Requirement
Pictures stay out of the copy. Repeat exactly the lines from the first entry below through the line that contains "- **enablePasswordReset**: Password", and nothing beyond.

Entries shown
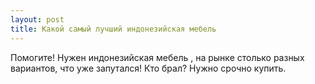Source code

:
 ```yaml
---
layout: post 
title: Какой самый лучший индонезийская мебель 
--- 
```

Помогите! Нужен индонезийская мебель , на рынке столько разных вариантов, что уже запутался! Кто брал? Нужно срочно купить.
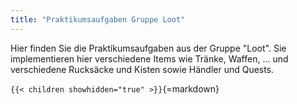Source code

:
 ```yaml
---
title: "Praktikumsaufgaben Gruppe Loot"
---
```



Hier finden Sie die Praktikumsaufgaben aus der Gruppe "Loot". Sie implementieren hier
verschiedene Items wie Tränke, Waffen, ... und verschiedene Rucksäcke und Kisten sowie
Händler und Quests.


`{{< children showhidden="true" >}}`{=markdown}
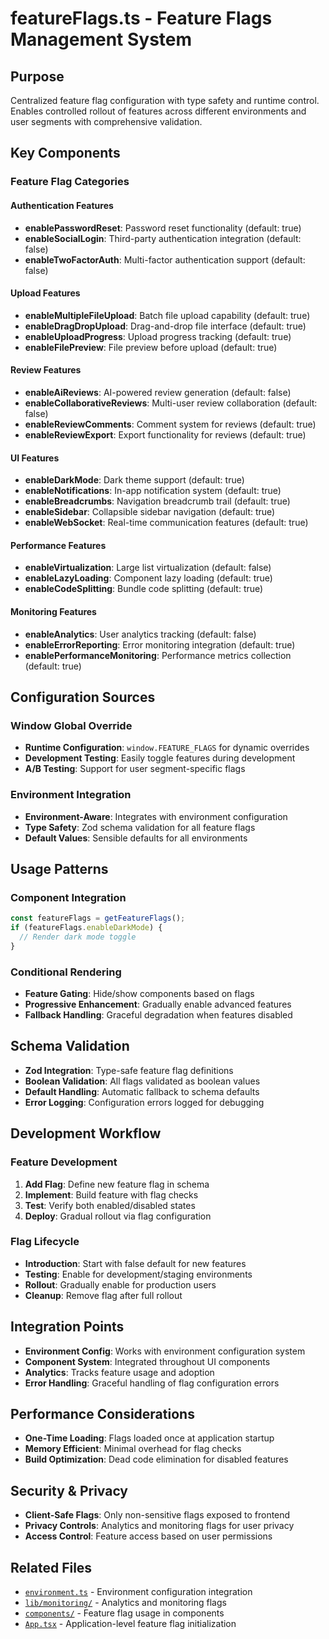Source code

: # featureFlags.ts - Feature Flags Management System

## Purpose

Centralized feature flag configuration with type safety and runtime control. Enables controlled rollout of features across different environments and user segments with comprehensive validation.

## Key Components

### Feature Flag Categories

#### Authentication Features
- **enablePasswordReset**: Password reset functionality (default: true)
- **enableSocialLogin**: Third-party authentication integration (default: false)
- **enableTwoFactorAuth**: Multi-factor authentication support (default: false)

#### Upload Features  
- **enableMultipleFileUpload**: Batch file upload capability (default: true)
- **enableDragDropUpload**: Drag-and-drop file interface (default: true)
- **enableUploadProgress**: Upload progress tracking (default: true)
- **enableFilePreview**: File preview before upload (default: true)

#### Review Features
- **enableAiReviews**: AI-powered review generation (default: false)
- **enableCollaborativeReviews**: Multi-user review collaboration (default: false) 
- **enableReviewComments**: Comment system for reviews (default: true)
- **enableReviewExport**: Export functionality for reviews (default: true)

#### UI Features
- **enableDarkMode**: Dark theme support (default: true)
- **enableNotifications**: In-app notification system (default: true)
- **enableBreadcrumbs**: Navigation breadcrumb trail (default: true)
- **enableSidebar**: Collapsible sidebar navigation (default: true)
- **enableWebSocket**: Real-time communication features (default: true)

#### Performance Features
- **enableVirtualization**: Large list virtualization (default: false)
- **enableLazyLoading**: Component lazy loading (default: true)
- **enableCodeSplitting**: Bundle code splitting (default: true)

#### Monitoring Features
- **enableAnalytics**: User analytics tracking (default: false)
- **enableErrorReporting**: Error monitoring integration (default: true)
- **enablePerformanceMonitoring**: Performance metrics collection (default: true)

## Configuration Sources

### Window Global Override
- **Runtime Configuration**: `window.FEATURE_FLAGS` for dynamic overrides
- **Development Testing**: Easily toggle features during development
- **A/B Testing**: Support for user segment-specific flags

### Environment Integration
- **Environment-Aware**: Integrates with environment configuration
- **Type Safety**: Zod schema validation for all feature flags
- **Default Values**: Sensible defaults for all environments

## Usage Patterns

### Component Integration
```typescript
const featureFlags = getFeatureFlags();
if (featureFlags.enableDarkMode) {
  // Render dark mode toggle
}
```

### Conditional Rendering
- **Feature Gating**: Hide/show components based on flags
- **Progressive Enhancement**: Gradually enable advanced features
- **Fallback Handling**: Graceful degradation when features disabled

## Schema Validation

- **Zod Integration**: Type-safe feature flag definitions
- **Boolean Validation**: All flags validated as boolean values
- **Default Handling**: Automatic fallback to schema defaults
- **Error Logging**: Configuration errors logged for debugging

## Development Workflow

### Feature Development
1. **Add Flag**: Define new feature flag in schema
2. **Implement**: Build feature with flag checks
3. **Test**: Verify both enabled/disabled states
4. **Deploy**: Gradual rollout via flag configuration

### Flag Lifecycle
- **Introduction**: Start with false default for new features
- **Testing**: Enable for development/staging environments
- **Rollout**: Gradually enable for production users
- **Cleanup**: Remove flag after full rollout

## Integration Points

- **Environment Config**: Works with environment configuration system
- **Component System**: Integrated throughout UI components
- **Analytics**: Tracks feature usage and adoption
- **Error Handling**: Graceful handling of flag configuration errors

## Performance Considerations

- **One-Time Loading**: Flags loaded once at application startup
- **Memory Efficient**: Minimal overhead for flag checks
- **Build Optimization**: Dead code elimination for disabled features

## Security & Privacy

- **Client-Safe Flags**: Only non-sensitive flags exposed to frontend
- **Privacy Controls**: Analytics and monitoring flags for user privacy
- **Access Control**: Feature access based on user permissions

## Related Files

- [`environment.ts`](environment.ts.md) - Environment configuration integration
- [`lib/monitoring/`](../monitoring/) - Analytics and monitoring flags
- [`components/`](../../components/) - Feature flag usage in components
- [`App.tsx`](../../App.tsx.md) - Application-level feature flag initialization
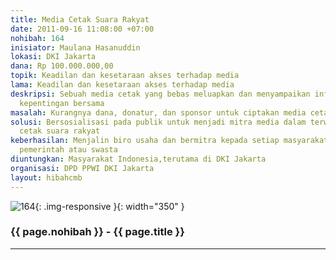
 ```yaml
---
title: Media Cetak Suara Rakyat
date: 2011-09-16 11:08:00 +07:00
nohibah: 164
inisiator: Maulana Hasanuddin
lokasi: DKI Jakarta
dana: Rp 100.000.000,00
topik: Keadilan dan kesetaraan akses terhadap media
lama: Keadilan dan kesetaraan akses terhadap media
deskripsi: Sebuah media cetak yang bebas meluapkan dan menyampaikan informasi untuk
  kepentingan bersama
masalah: Kurangnya dana, donatur, dan sponsor untuk ciptakan media cetak suara rakyat
solusi: Bersosialisasi pada publik untuk menjadi mitra media dalam terwujudnya media
  cetak suara rakyat
keberhasilan: Menjalin biro usaha dan bermitra kepada setiap masyarakat, instansi
  pemerintah atau swasta
diuntungkan: Masyarakat Indonesia,terutama di DKI Jakarta
organisasi: DPD PPWI DKI Jakarta
layout: hibahcmb
---
```


![164](/static/img/hibahcmb/164.png){: .img-responsive }{: width="350" }

### {{ page.nohibah }} - {{ page.title }}

---
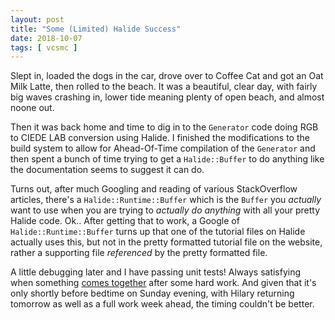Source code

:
 ```yaml
---
layout: post
title: "Some (Limited) Halide Success"
date: 2018-10-07
tags: [ vcsmc ]
---
```


Slept in, loaded the dogs in the car, drove over to Coffee Cat and got an Oat
Milk Latte, then rolled to the beach. It was a beautiful, clear day, with
fairly big waves crashing in, lower tide meaning plenty of open beach, and
almost noone out.

Then it was back home and time to dig in to the `Generator` code doing RGB
to CIEDE LAB conversion using Halide. I finished the modifications to the build
system to allow for Ahead-Of-Time compilation of the `Generator` and then spent
a bunch of time trying to get a `Halide::Buffer` to do anything like the
documentation seems to suggest it can do.

Turns out, after much Googling and reading of various StackOverflow articles,
there's a `Halide::Runtime::Buffer` which is the `Buffer` you *actually* want
to use when you are trying to *actually do anything* with all your pretty Halide
code. Ok.. After getting that to work, a Google of `Halide::Runtime::Buffer`
turns up that one of the tutorial files on Halide actually uses this, but not
in the pretty formatted tutorial file on the website, rather a supporting file
*referenced* by the pretty formatted file.

A little debugging later and I have passing unit tests! Always satisfying when
something
[comes together](https://github.com/lnihlen/vcsmc/commit/80e64128ac1650d2b98ca22eb1a367aaf4c2b240)
after some hard work. And given that it's only shortly before bedtime on Sunday
evening, with Hilary returning tomorrow as well as a full work week ahead, the
timing couldn't be better.

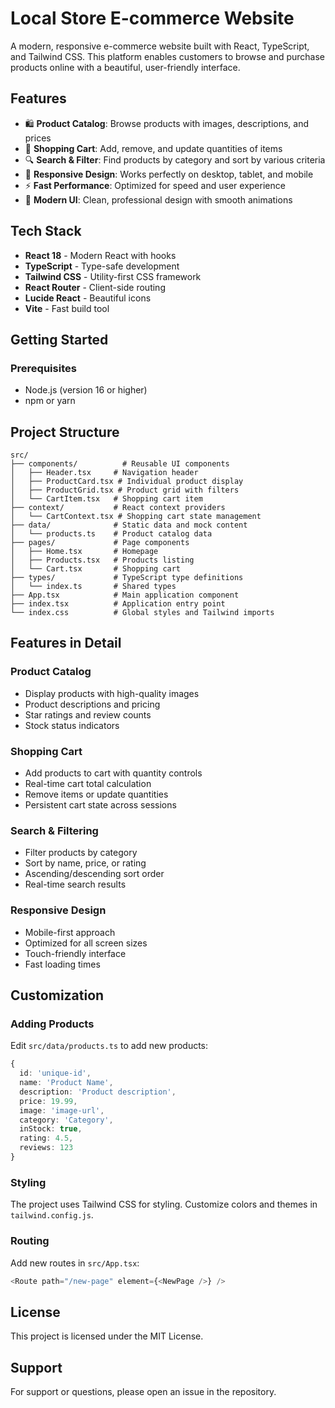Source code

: # Local Store E-commerce Website

A modern, responsive e-commerce website built with React, TypeScript, and Tailwind CSS. This platform enables customers to browse and purchase products online with a beautiful, user-friendly interface.

## Features

- 🛍️ **Product Catalog**: Browse products with images, descriptions, and prices
- 🛒 **Shopping Cart**: Add, remove, and update quantities of items
- 🔍 **Search & Filter**: Find products by category and sort by various criteria
- 📱 **Responsive Design**: Works perfectly on desktop, tablet, and mobile
- ⚡ **Fast Performance**: Optimized for speed and user experience
- 🎨 **Modern UI**: Clean, professional design with smooth animations

## Tech Stack

- **React 18** - Modern React with hooks
- **TypeScript** - Type-safe development
- **Tailwind CSS** - Utility-first CSS framework
- **React Router** - Client-side routing
- **Lucide React** - Beautiful icons
- **Vite** - Fast build tool

## Getting Started

### Prerequisites

- Node.js (version 16 or higher)
- npm or yarn


## Project Structure

```
src/
├── components/          # Reusable UI components
│   ├── Header.tsx     # Navigation header
│   ├── ProductCard.tsx # Individual product display
│   ├── ProductGrid.tsx # Product grid with filters
│   └── CartItem.tsx   # Shopping cart item
├── context/           # React context providers
│   └── CartContext.tsx # Shopping cart state management
├── data/              # Static data and mock content
│   └── products.ts    # Product catalog data
├── pages/             # Page components
│   ├── Home.tsx       # Homepage
│   ├── Products.tsx   # Products listing
│   └── Cart.tsx       # Shopping cart
├── types/             # TypeScript type definitions
│   └── index.ts       # Shared types
├── App.tsx            # Main application component
├── index.tsx          # Application entry point
└── index.css          # Global styles and Tailwind imports
```

## Features in Detail

### Product Catalog
- Display products with high-quality images
- Product descriptions and pricing
- Star ratings and review counts
- Stock status indicators

### Shopping Cart
- Add products to cart with quantity controls
- Real-time cart total calculation
- Remove items or update quantities
- Persistent cart state across sessions

### Search & Filtering
- Filter products by category
- Sort by name, price, or rating
- Ascending/descending sort order
- Real-time search results

### Responsive Design
- Mobile-first approach
- Optimized for all screen sizes
- Touch-friendly interface
- Fast loading times

## Customization

### Adding Products
Edit `src/data/products.ts` to add new products:

```typescript
{
  id: 'unique-id',
  name: 'Product Name',
  description: 'Product description',
  price: 19.99,
  image: 'image-url',
  category: 'Category',
  inStock: true,
  rating: 4.5,
  reviews: 123
}
```

### Styling
The project uses Tailwind CSS for styling. Customize colors and themes in `tailwind.config.js`.

### Routing
Add new routes in `src/App.tsx`:

```typescript
<Route path="/new-page" element={<NewPage />} />
```



## License

This project is licensed under the MIT License.

## Support

For support or questions, please open an issue in the repository. 
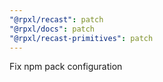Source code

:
```yaml
---
"@rpxl/recast": patch
"@rpxl/docs": patch
"@rpxl/recast-primitives": patch
---
```


Fix npm pack configuration
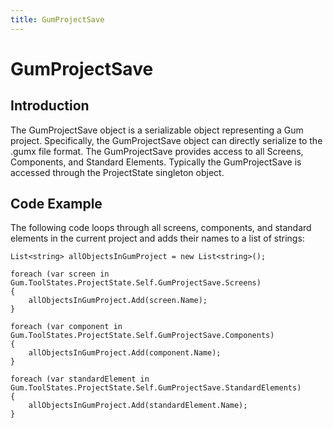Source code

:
 ```yaml
---
title: GumProjectSave
---
```


# GumProjectSave

## Introduction

The GumProjectSave object is a serializable object representing a Gum project. Specifically, the GumProjectSave object can directly serialize to the .gumx file format. The GumProjectSave provides access to all Screens, Components, and Standard Elements. Typically the GumProjectSave is accessed through the ProjectState singleton object.

## Code Example

The following code loops through all screens, components, and standard elements in the current project and adds their names to a list of strings:

```text
List<string> allObjectsInGumProject = new List<string>();

foreach (var screen in Gum.ToolStates.ProjectState.Self.GumProjectSave.Screens)
{
    allObjectsInGumProject.Add(screen.Name);
}

foreach (var component in Gum.ToolStates.ProjectState.Self.GumProjectSave.Components)
{
    allObjectsInGumProject.Add(component.Name);
}

foreach (var standardElement in Gum.ToolStates.ProjectState.Self.GumProjectSave.StandardElements)
{
    allObjectsInGumProject.Add(standardElement.Name);
}
```

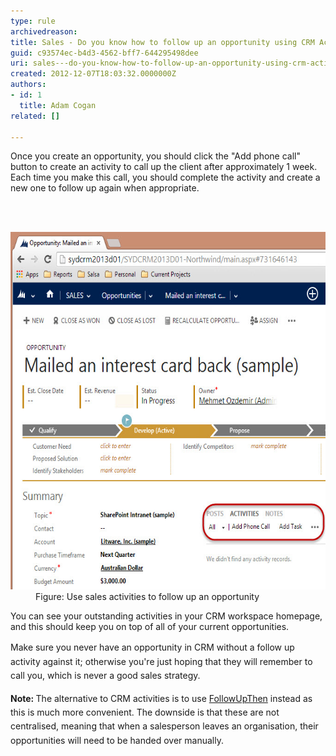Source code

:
 ```yaml
---
type: rule
archivedreason: 
title: Sales - Do you know how to follow up an opportunity using CRM Activities?
guid: c93574ec-b4d3-4562-bff7-644295498dee
uri: sales---do-you-know-how-to-follow-up-an-opportunity-using-crm-activities
created: 2012-12-07T18:03:32.0000000Z
authors:
- id: 1
  title: Adam Cogan
related: []

---
```



<p>Once you create an opportunity, you should click the "Add phone call" button to
          create an activity to call up the client after approximately 1 week. Each time you
          make this call, you should complete the activity and create a new one to follow up again when appropriate.</p>
<br><excerpt class='endintro'></excerpt><br>
<dl class="image">
          <dt>
            <img alt="Follow Up Activity" src="FollowUpActivity.jpg" style="width:600px;height:572px;" /></dt>
          <dd>
            Figure: Use sales activities to follow up an opportunity</dd>
        </dl>
        <p>
          You can see your outstanding activities in your CRM workspace homepage, and this
          should keep you on top of all of your current opportunities.</p><p><span style="line-height:1.6;">Make sure you never have an opportunity in CRM without a follow up activity against
          it; otherwise you're just hoping that they will remember to call you, which is never a good
          sales strategy. </span></p><p><span style="line-height:1.6;"><strong>Note: </strong>The alternative to CRM activities is to use </span><a href="/do-you-follow-up-emails-effectively" style="line-height:1.6;">FollowUpThen</a><span style="line-height:1.6;"> instead as this is much more convenient. The downside is that these are not centralised, meaning that ​wh​en a salesperson leaves an organisation, their opportunities will need to be handed over manually.</span></p>


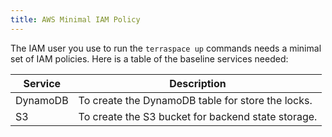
 ```yaml
---
title: AWS Minimal IAM Policy
---
```


The IAM user you use to run the `terraspace up` commands needs a minimal set of IAM policies. Here is a table of the baseline services needed:

Service | Description
--- | ---
DynamoDB | To create the DynamoDB table for store the locks.
S3 | To create the S3 bucket for backend state storage.
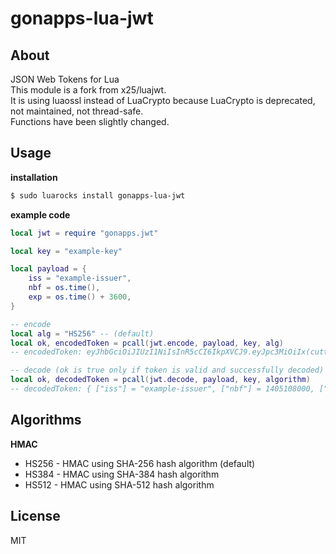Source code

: gonapps-lua-jwt
=

## About
JSON Web Tokens for Lua<br/>
This module is a fork from x25/luajwt.<br/>
It is using luaossl instead of LuaCrypto because LuaCrypto is deprecated, not maintained, not thread-safe.<br/>
Functions have been slightly changed.<br/>

## Usage
**installation**
```bash
$ sudo luarocks install gonapps-lua-jwt
```
**example code**
```lua
local jwt = require "gonapps.jwt"

local key = "example-key"

local payload = {
	iss = "example-issuer",
	nbf = os.time(),
	exp = os.time() + 3600,
}

-- encode
local alg = "HS256" -- (default)
local ok, encodedToken = pcall(jwt.encode, payload, key, alg)
-- encodedToken: eyJhbGciOiJIUzI1NiIsInR5cCI6IkpXVCJ9.eyJpc3MiOiIx(cutted)...

-- decode (ok is true only if token is valid and successfully decoded)
local ok, decodedToken = pcall(jwt.decode, payload, key, algorithm)
-- decodedToken: { ["iss"] = "example-issuer", ["nbf"] = 1405108000, ["exp"] = 1405181916 }
```

## Algorithms
**HMAC**
* HS256	- HMAC using SHA-256 hash algorithm (default)
* HS384	- HMAC using SHA-384 hash algorithm
* HS512 - HMAC using SHA-512 hash algorithm

## License
MIT
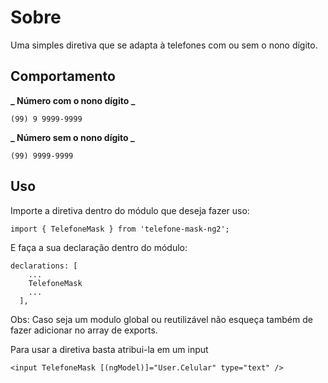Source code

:# Sobre

Uma simples diretiva que se adapta à telefones com ou sem o nono dígito.

## Comportamento

**_ Número com o nono dígito _**

```
(99) 9 9999-9999
```

**_ Número sem o nono dígito _**

```
(99) 9999-9999
```

## Uso

Importe a diretiva dentro do módulo que deseja fazer uso:

```
import { TelefoneMask } from 'telefone-mask-ng2';
```

E faça a sua declaração dentro do módulo:

```
declarations: [
    ...
    TelefoneMask
    ...
  ],
```

Obs: Caso seja um modulo global ou reutilizável não esqueça também de fazer adicionar no array de exports.

Para usar a diretiva basta atribui-la em um input

```
<input TelefoneMask [(ngModel)]="User.Celular" type="text" />
```
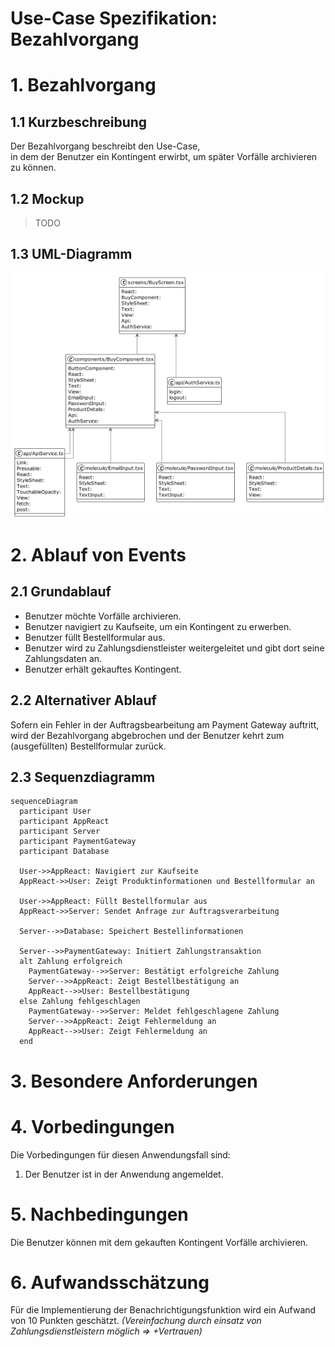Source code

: # Use-Case Spezifikation: Bezahlvorgang

# 1. Bezahlvorgang

## 1.1 Kurzbeschreibung
Der Bezahlvorgang beschreibt den Use-Case,  
in dem der Benutzer ein Kontingent erwirbt,
um später Vorfälle archivieren zu können.

## 1.2 Mockup
> TODO

## 1.3 UML-Diagramm
![UML-Bezahlvorgang](./uml_diagramme/uml_bezahlvorgang.png)

# 2. Ablauf von Events

## 2.1 Grundablauf
 - Benutzer möchte Vorfälle archivieren.
 - Benutzer navigiert zu Kaufseite, um ein Kontingent zu erwerben.
 - Benutzer füllt Bestellformular aus.
 - Benutzer wird zu Zahlungsdienstleister weitergeleitet und gibt dort seine Zahlungsdaten an.
 - Benutzer erhält gekauftes Kontingent.

## 2.2 Alternativer Ablauf
Sofern ein Fehler in der Auftragsbearbeitung am Payment Gateway auftritt,
wird der Bezahlvorgang abgebrochen
und der Benutzer kehrt zum (ausgefüllten) Bestellformular zurück.

## 2.3 Sequenzdiagramm

```mermaid
sequenceDiagram
  participant User
  participant AppReact
  participant Server
  participant PaymentGateway
  participant Database

  User->>AppReact: Navigiert zur Kaufseite
  AppReact->>User: Zeigt Produktinformationen und Bestellformular an

  User->>AppReact: Füllt Bestellformular aus
  AppReact->>Server: Sendet Anfrage zur Auftragsverarbeitung

  Server-->>Database: Speichert Bestellinformationen

  Server-->>PaymentGateway: Initiert Zahlungstransaktion
  alt Zahlung erfolgreich
    PaymentGateway-->>Server: Bestätigt erfolgreiche Zahlung
    Server-->>AppReact: Zeigt Bestellbestätigung an
    AppReact-->>User: Bestellbestätigung
  else Zahlung fehlgeschlagen
    PaymentGateway-->>Server: Meldet fehlgeschlagene Zahlung
    Server-->>AppReact: Zeigt Fehlermeldung an
    AppReact-->>User: Zeigt Fehlermeldung an
  end

```

# 3. Besondere Anforderungen

# 4. Vorbedingungen
Die Vorbedingungen für diesen Anwendungsfall sind:
1. Der Benutzer ist in der Anwendung angemeldet.

# 5. Nachbedingungen
Die Benutzer können mit dem gekauften Kontingent Vorfälle archivieren.

# 6. Aufwandsschätzung
Für die Implementierung der Benachrichtigungsfunktion wird ein Aufwand von 10 Punkten geschätzt.
_(Vereinfachung durch einsatz von Zahlungsdienstleistern möglich => +Vertrauen)_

Exercise solution
Source code

:
 ```yaml
---
layout: post 
title: Какой самый лучший индонезийская мебель 
--- 
```

Помогите! Нужен индонезийская мебель , на рынке столько разных вариантов, что уже запутался! Кто брал? Нужно срочно купить.
Source code

:
 ```yaml
---
title: "Praktikumsaufgaben Gruppe Loot"
---
```



Hier finden Sie die Praktikumsaufgaben aus der Gruppe "Loot". Sie implementieren hier
verschiedene Items wie Tränke, Waffen, ... und verschiedene Rucksäcke und Kisten sowie
Händler und Quests.


`{{< children showhidden="true" >}}`{=markdown}
Source code

: # featureFlags.ts - Feature Flags Management System

## Purpose

Centralized feature flag configuration with type safety and runtime control. Enables controlled rollout of features across different environments and user segments with comprehensive validation.

## Key Components

### Feature Flag Categories

#### Authentication Features
- **enablePasswordReset**: Password reset functionality (default: true)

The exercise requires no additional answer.